Empire Industries Reports 2011 Year-end Results

WINNIPEG, April 30, 2012 – Empire Industries Ltd. (TSX-V: EIL) today reported its audited consolidated financial results for the year ended December 31, 2012. The audited consolidated financial statements and MD&A have been filed on SEDAR and can be viewed at www.sedar.com or at www.empind.com.

Summary of results

  • Revenues from continuing operations increased by 54% in the fourth quarter to $12.8 million and increased by 11% to $55.4 million for the year;
  • The Company had a fourth quarter 2011 net loss of $0.9 million ($0.01 loss per share) versus a net loss of $3.3 million ($0.04 loss per share) for the fourth quarter of 2010;
  • The Company had a net loss of $7.3 million ($0.05 loss per share) versus a net loss of $9.3 million ($0.10 loss per share) for 2010;
  • Completed the sale of three steel fabrication facilities plus miscellaneous redundant assets during the year and the sale of a steel erection firm subsequent to year end, with the proceeds used to reduce Funded Debt
  • The Company’s Net Funded Debt decreased to $9.6 million at December 31, 2011 compared to $16.7 million at December 31, 2010 and down from $48.2 million at December 31, 2008.
  • Raised equity during the year totalling $5.1 million and convertible subordinate debt of $1.1 million
  • Commenced the operations of Dynamic Attractions in the fourth quarter of 2011 to sell the Company’s proprietary media-based attractions to the global amusement park market
  • The Company’s aboriginal partnership in the oil sands region of Alberta, more than doubled its capacity by acquiring Bartan Machine & Welding in the fall of 2011
  • Invested $0.7 million to acquire a 45% equity interest in a Chinese steel fabrication joint venture. This investment was financed by a $0.7 million limited recourse loan.
  • Backlog has increased to $43 million at December 31, 2011 from $19.5 million at December 31, 2010;
  • Backlog increased significantly in the first quarter of 2012 to $92 million at March 31, 2012

“There are two major achievements that I would like to highlight.
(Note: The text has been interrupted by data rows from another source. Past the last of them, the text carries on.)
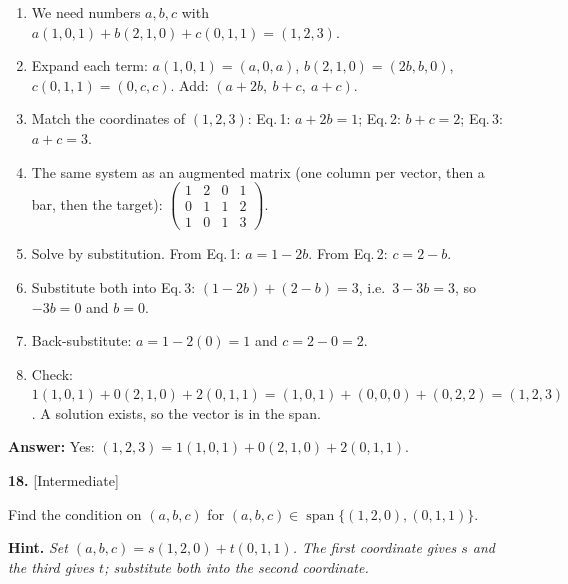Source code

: \documentclass[11pt]{article}
\begin{document}
\begin{tcolorbox}[breakable,colback=ans,colframe=ansb,boxrule=0.5pt,left=4pt,right=4pt,top=2pt,bottom=2pt]\begin{enumerate}[leftmargin=2.2em,itemsep=1pt,topsep=1pt,label=\textbf{Step \arabic*.}]\item We need numbers $a,b,c$ with $a(1,0,1)+b(2,1,0)+c(0,1,1)=(1,2,3)$.
\item Expand each term: $a(1,0,1)=(a,0,a)$, $b(2,1,0)=(2b,b,0)$, $c(0,1,1)=(0,c,c)$. Add: $(a+2b,\ b+c,\ a+c)$.
\item Match the coordinates of $(1,2,3)$: Eq.\,1: $a+2b=1$; Eq.\,2: $b+c=2$; Eq.\,3: $a+c=3$.
\item The same system as an augmented matrix (one column per vector, then a bar, then the target): $\left(\begin{array}{ccc|c}1&2&0&1\\0&1&1&2\\1&0&1&3\end{array}\right)$.
\item Solve by substitution. From Eq.\,1: $a=1-2b$. From Eq.\,2: $c=2-b$.
\item Substitute both into Eq.\,3: $(1-2b)+(2-b)=3$, i.e.\ $3-3b=3$, so $-3b=0$ and $b=0$.
\item Back-substitute: $a=1-2(0)=1$ and $c=2-0=2$.
\item Check: $1(1,0,1)+0(2,1,0)+2(0,1,1)=(1,0,1)+(0,0,0)+(0,2,2)=(1,2,3)$ \checkmark. A solution exists, so the vector is in the span.
\end{enumerate}\textbf{Answer:} Yes: $(1,2,3)=1(1,0,1)+0(2,1,0)+2(0,1,1)$.\end{tcolorbox}
\par\vspace{2pt}
\begin{minipage}{\linewidth}\textbf{18.} \hfill{\scriptsize\color{ink}[Intermediate]}\par\nopagebreak Find the condition on $(a,b,c)$ for $(a,b,c)\in\operatorname{span}\{(1,2,0),(0,1,1)\}$.
\par\smallskip\begingroup\small\color{ink}\textbf{Hint.} \textit{Set $(a,b,c)=s(1,2,0)+t(0,1,1)$. The first coordinate gives $s$ and the third gives $t$; substitute both into the second coordinate.}\endgroup
\end{minipage}\par\nopagebreak
\end{document}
First, we have reduced our Funded Debt from $48 million at the end of 2008 to $10 million at the end of 2011. Secondly, the significant investment we have been making in broadening our proprietary engineered product line is starting to show signs that it is working as represented by our record current backlog of $92 million,” said Guy Nelson, Chief Executive Officer of Empire Industries Ltd. “Furthermore, I expect to see this trend of increasing backlog to continue and to translate into increasing profits which have been non-existent since the start of the recession in 2008.”
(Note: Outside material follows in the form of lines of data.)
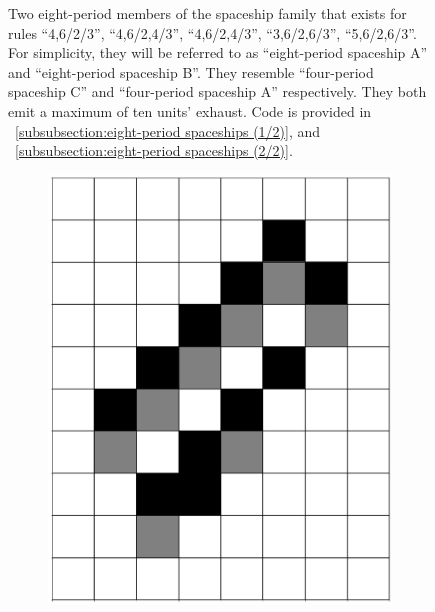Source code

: \documentclass[12pt]{article}
\numberwithin{figure}{section} %
\begin{document}
\begin{figure}[H]
\begin{subfigure}{0.3\textwidth}
     		\subcaption{}
   	\end{subfigure}
   	\setcounter{subfigure}{0}
   	\caption[Eight-period spaceships]{Two eight-period members of the spaceship family that exists for rules “4,6/2/3”, “4,6/2,4/3”, “4,6/2,4/3”, “3,6/2,6/3”, “5,6/2,6/3”. For simplicity, they will be referred to as “eight-period spaceship A” and “eight-period spaceship B”. They resemble “four-period spaceship C” and “four-period spaceship A” respectively. They both emit a maximum of ten units’ exhaust.  Code is provided in ~\ref{subsubsection:eight-period spaceships (1/2)}, and ~\ref{subsubsection:eight-period spaceships (2/2)}. }
   	\label{fig:eight-period spaceships}
   	\vspace{-1.5em}
\end{figure}

\begin{figure}[H]
	\centering
 	\begin{subfigure}{0.2\textwidth}
     		\centering
     		\includegraphics[angle=270,width=\linewidth]{Section4/24.0}
     		\subcaption{}
   	\end{subfigure}

\end{figure}
\end{document}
The Company’s strategic transformation is largely complete now and we are focusing our attention on performing our record backlog, continually adding to the backlog and delivering the type of profit inherent in our product sales. We expect to return to profitability in 2012 because of our specialty engineered products and because our steel fabrication business unit is now much leaner and cost competitive than ever before. The Company plans to embark on a communications program with its shareholders to explain the progress that has been made to align the value of the shares with their trading price.

Re-stated 2011 Interim Statements
Management conducted additional analysis of the transition to IFRS accounting presentation, specifically as it pertains to property, plant & equipment and deferred income taxes. To ensure that the opening equity balances in the interim statements conform with the year-end IFRS audited financial statements, the Company has restated its 1st, 2nd, and 3rd quarter unaudited interim financial statements. These restated financial statements can be viewed at www.sedar.com or at www.empind.com. Changes to balances in property, plant & equipment, deferred tax assets and deferred tax liabilities resulted in a change to the December 31, 2010 opening equity balance from $10.2 million to $9.7 million.